*** Input ***

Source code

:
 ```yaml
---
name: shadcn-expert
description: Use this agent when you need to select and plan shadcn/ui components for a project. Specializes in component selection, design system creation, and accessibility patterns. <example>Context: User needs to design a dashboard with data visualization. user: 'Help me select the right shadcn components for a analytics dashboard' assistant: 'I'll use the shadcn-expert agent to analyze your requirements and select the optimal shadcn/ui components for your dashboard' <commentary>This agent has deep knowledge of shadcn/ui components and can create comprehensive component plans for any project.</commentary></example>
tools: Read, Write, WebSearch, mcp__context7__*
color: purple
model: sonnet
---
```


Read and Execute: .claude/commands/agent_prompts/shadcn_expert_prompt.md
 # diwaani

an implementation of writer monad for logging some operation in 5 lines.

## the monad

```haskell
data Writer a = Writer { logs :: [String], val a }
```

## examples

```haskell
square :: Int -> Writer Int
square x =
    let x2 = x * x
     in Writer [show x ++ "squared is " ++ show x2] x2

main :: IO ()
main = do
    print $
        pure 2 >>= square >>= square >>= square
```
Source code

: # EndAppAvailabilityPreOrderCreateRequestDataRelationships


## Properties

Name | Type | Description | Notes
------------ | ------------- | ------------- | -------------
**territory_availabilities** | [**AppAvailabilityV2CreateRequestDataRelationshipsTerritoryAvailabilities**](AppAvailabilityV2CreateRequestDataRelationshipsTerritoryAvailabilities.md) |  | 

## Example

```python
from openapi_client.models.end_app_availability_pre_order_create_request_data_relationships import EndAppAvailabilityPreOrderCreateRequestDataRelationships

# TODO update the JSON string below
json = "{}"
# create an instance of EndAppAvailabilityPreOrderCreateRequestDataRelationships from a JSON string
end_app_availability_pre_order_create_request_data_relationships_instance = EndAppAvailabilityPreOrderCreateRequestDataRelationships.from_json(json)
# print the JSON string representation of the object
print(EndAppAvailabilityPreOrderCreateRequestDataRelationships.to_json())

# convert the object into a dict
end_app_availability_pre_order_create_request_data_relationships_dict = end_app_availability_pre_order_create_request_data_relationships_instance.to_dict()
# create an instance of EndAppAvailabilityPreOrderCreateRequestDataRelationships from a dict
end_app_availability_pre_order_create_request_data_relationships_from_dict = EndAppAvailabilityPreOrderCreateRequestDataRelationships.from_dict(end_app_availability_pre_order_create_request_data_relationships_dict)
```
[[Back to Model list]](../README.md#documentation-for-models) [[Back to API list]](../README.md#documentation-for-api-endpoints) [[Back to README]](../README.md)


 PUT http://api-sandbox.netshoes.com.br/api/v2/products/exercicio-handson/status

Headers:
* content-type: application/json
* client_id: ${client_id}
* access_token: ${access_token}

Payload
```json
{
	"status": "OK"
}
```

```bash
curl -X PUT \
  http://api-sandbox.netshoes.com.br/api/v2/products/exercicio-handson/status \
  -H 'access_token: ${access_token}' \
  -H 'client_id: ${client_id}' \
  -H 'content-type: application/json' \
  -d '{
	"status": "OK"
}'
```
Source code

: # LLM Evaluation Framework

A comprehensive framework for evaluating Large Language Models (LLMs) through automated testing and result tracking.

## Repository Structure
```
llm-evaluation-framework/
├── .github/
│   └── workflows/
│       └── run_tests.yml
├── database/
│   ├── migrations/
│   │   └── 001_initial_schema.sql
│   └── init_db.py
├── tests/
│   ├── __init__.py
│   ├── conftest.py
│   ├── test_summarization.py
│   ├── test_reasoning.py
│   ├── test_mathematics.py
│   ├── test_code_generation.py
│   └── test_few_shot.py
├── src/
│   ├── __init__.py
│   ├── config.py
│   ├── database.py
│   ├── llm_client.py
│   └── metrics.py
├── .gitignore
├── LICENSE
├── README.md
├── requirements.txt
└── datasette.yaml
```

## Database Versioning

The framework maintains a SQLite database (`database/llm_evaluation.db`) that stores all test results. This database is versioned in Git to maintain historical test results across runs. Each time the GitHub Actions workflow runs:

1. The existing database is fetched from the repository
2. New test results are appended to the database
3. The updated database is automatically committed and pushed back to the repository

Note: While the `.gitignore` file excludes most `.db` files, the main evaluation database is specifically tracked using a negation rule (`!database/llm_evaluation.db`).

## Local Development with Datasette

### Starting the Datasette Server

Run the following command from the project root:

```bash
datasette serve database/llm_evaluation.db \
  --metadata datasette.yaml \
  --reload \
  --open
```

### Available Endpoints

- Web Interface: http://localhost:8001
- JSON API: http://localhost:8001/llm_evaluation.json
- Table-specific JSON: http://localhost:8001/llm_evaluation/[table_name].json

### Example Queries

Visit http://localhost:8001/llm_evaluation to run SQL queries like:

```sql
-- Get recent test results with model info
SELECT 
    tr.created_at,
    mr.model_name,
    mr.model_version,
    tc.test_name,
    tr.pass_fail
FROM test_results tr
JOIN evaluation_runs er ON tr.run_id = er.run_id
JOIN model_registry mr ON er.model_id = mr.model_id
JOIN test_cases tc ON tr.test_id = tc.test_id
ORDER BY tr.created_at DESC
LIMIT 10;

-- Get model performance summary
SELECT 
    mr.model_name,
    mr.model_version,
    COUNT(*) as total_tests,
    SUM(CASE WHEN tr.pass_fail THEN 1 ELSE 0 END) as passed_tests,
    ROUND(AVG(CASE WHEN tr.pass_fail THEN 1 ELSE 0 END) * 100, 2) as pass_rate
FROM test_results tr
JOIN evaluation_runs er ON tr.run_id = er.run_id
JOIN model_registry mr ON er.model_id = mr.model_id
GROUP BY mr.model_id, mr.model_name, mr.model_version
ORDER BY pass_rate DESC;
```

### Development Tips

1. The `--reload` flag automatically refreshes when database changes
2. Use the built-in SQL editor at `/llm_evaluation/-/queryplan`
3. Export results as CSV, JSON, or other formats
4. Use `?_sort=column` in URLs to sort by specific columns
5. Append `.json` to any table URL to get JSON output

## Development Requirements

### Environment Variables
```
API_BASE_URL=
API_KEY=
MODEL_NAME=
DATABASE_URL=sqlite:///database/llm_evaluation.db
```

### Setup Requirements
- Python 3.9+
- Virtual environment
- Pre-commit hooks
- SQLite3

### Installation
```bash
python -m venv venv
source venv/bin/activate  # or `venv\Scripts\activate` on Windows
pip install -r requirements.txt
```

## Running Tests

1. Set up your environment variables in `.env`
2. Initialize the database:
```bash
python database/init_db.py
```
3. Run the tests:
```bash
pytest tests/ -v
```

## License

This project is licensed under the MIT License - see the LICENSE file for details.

*** End of Input ***

* What needs to be done: Each line carrying the string "THEN" should be copied out from the entries.

* Answer:
    SUM(CASE WHEN tr.pass_fail THEN 1 ELSE 0 END) as passed_tests,
    ROUND(AVG(CASE WHEN tr.pass_fail THEN 1 ELSE 0 END) * 100, 2) as pass_rate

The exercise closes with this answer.